ThoughtLoom: Transform Data into Insights with OpenAI LLMs

ThoughtLoom: Transform Data into Insights with OpenAI LLMs

ThoughtLoom is a powerful tool designed to foster creativity and enhance productivity through the use of LLMs directly from the command line. It facilitates rapid development and integration of LLM-based tools into various workflows, empowering individuals and teams to experiment, collaborate, and ultimately streamline their daily tasks.

By using ThoughtLoom's template system, teams can coordinate and fine-tune the most effective ways to leverage LLMs for their specific needs. This structured approach allows for seamless incorporation of LLMs into pipelines that can tackle increasingly complex objectives. ThoughtLoom's versatility enables users to create simple shell scripts or more sophisticated programs, depending on the requirements of the task at hand.

Ultimately, ThoughtLoom accelerates the adoption, experimentation, and practical use of LLMs by providing a flexible, user-friendly environment to build and share LLM-based tools. It's an invaluable resource for anyone looking to harness the power of language models in their daily work, whether for personal, team, or enterprise applications.

Demo

Features

  • Puts the power of OpenAI chat-gpt APIs in your terminal
  • Template and configuration system so you can define and invoke arbitrary processing tasks
  • Parallel / batch processing of large data sets
  • Estimate API costs before running commands
  • JSON in, JSON out

Installation

go install github.com/tbiehn/thoughtloom@latest

Some GPT Thoughts on ThoughtLoom

ThoughtLoom is a powerful command-line tool that brings the potential of OpenAI APIs to the fingertips of power-users and professionals, enabling a more efficient and robust way to generate insights and narratives. While it may not revolutionize entire industries on its own, it does provide an enhanced user experience for those looking to leverage OpenAI APIs for practical, real-world applications.
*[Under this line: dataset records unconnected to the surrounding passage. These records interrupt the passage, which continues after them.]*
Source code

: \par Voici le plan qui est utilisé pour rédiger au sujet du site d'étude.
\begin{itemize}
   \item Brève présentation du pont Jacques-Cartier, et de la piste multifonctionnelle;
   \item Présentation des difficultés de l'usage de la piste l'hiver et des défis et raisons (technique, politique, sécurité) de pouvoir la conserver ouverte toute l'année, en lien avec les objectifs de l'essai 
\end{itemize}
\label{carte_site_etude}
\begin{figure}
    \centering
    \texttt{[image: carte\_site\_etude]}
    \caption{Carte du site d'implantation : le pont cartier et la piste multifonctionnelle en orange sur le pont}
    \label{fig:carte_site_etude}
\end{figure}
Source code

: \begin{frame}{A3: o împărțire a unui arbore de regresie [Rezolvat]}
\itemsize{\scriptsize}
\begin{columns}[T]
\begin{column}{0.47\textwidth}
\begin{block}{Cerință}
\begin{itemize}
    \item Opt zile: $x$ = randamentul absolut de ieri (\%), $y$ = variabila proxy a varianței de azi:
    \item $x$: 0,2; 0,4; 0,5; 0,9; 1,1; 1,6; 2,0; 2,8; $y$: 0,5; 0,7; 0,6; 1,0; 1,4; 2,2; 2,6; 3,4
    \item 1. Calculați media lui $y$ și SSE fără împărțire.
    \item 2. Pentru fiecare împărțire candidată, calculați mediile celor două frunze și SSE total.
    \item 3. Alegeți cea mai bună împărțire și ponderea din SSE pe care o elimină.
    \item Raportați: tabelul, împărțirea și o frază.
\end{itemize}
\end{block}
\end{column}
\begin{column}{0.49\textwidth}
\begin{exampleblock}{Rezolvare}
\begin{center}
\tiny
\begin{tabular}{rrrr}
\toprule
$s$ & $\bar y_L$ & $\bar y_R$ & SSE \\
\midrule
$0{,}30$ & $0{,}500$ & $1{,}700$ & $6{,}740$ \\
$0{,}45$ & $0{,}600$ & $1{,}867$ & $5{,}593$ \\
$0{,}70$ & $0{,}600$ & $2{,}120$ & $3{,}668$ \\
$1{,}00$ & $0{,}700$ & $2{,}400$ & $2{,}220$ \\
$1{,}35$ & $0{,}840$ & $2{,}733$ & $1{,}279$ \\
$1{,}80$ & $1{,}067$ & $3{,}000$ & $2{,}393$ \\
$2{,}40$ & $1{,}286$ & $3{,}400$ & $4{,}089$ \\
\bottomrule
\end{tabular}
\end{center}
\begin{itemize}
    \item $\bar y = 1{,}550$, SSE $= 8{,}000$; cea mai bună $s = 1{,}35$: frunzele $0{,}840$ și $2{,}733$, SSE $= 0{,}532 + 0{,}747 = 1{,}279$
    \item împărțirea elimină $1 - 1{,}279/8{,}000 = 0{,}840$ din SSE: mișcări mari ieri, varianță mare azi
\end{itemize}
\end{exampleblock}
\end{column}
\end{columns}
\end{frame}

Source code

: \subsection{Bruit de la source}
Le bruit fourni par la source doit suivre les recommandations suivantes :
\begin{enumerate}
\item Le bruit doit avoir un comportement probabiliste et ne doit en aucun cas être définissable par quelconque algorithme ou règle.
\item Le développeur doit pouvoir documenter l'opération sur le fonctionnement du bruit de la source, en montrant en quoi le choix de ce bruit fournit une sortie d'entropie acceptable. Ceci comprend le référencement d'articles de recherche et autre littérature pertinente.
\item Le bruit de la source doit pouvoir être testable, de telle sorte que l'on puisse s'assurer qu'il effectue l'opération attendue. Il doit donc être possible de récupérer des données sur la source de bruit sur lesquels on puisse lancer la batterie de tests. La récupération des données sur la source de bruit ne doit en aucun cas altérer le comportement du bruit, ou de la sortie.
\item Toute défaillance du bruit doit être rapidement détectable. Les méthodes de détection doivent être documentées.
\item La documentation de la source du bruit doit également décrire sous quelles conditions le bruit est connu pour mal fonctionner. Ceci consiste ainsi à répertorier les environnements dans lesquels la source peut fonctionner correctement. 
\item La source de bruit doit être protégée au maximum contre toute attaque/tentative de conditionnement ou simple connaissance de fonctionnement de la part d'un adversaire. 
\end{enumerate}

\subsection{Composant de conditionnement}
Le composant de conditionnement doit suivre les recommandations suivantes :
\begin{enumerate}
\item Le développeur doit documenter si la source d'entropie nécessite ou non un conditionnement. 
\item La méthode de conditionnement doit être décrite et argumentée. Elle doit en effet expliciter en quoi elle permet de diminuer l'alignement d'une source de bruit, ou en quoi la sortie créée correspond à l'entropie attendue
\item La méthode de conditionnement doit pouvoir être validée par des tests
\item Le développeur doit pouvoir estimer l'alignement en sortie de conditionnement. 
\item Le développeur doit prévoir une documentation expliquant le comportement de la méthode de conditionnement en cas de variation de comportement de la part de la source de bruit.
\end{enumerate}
  1. Streamlining Content Creation: ThoughtLoom allows writers, marketers, and other content creators to quickly generate drafts, summaries, and article ideas, boosting productivity and reducing the time spent on mundane tasks.

  2. Data Analysis Made Simple: Researchers, data analysts, and business professionals can use ThoughtLoom to extract valuable insights from complex datasets, making the process of data analysis more efficient and accessible.

  3. Enhancing Customer Support: ThoughtLoom can be utilized to analyze customer feedback and support queries, generating valuable insights that can help improve customer service and drive customer satisfaction.

  4. Automating Reporting: Business users can leverage ThoughtLoom to generate automated reports on key performance indicators, trends, and competitor analysis, saving time and resources.

  5. Simplifying Documentation: Developers, product managers, and technical writers can use ThoughtLoom to generate technical documentation, code comments, and API descriptions with ease, improving the overall development process.

ThoughtLoom is a versatile tool designed to empower power-users and professionals in their day-to-day tasks, making it easier to harness the capabilities of OpenAI APIs. While it may not change the world, it can certainly make a significant difference for those who use it, by simplifying complex tasks, improving productivity, and providing a more user-friendly experience.

Usage

ThoughtLoom is a powerful command-line tool designed to process JSON data using predefined templates and connect to OpenAI (or Azure) APIs to generate valuable insights. The following steps outline the general usage of ThoughtLoom:

  1. Supply input JSON data through stdin.
  2. Set your OpenAI API key using the 'OPENAI_API_KEY' environment variable or Azure AI API key using the 'AZUREAI_API_KEY' environment variable.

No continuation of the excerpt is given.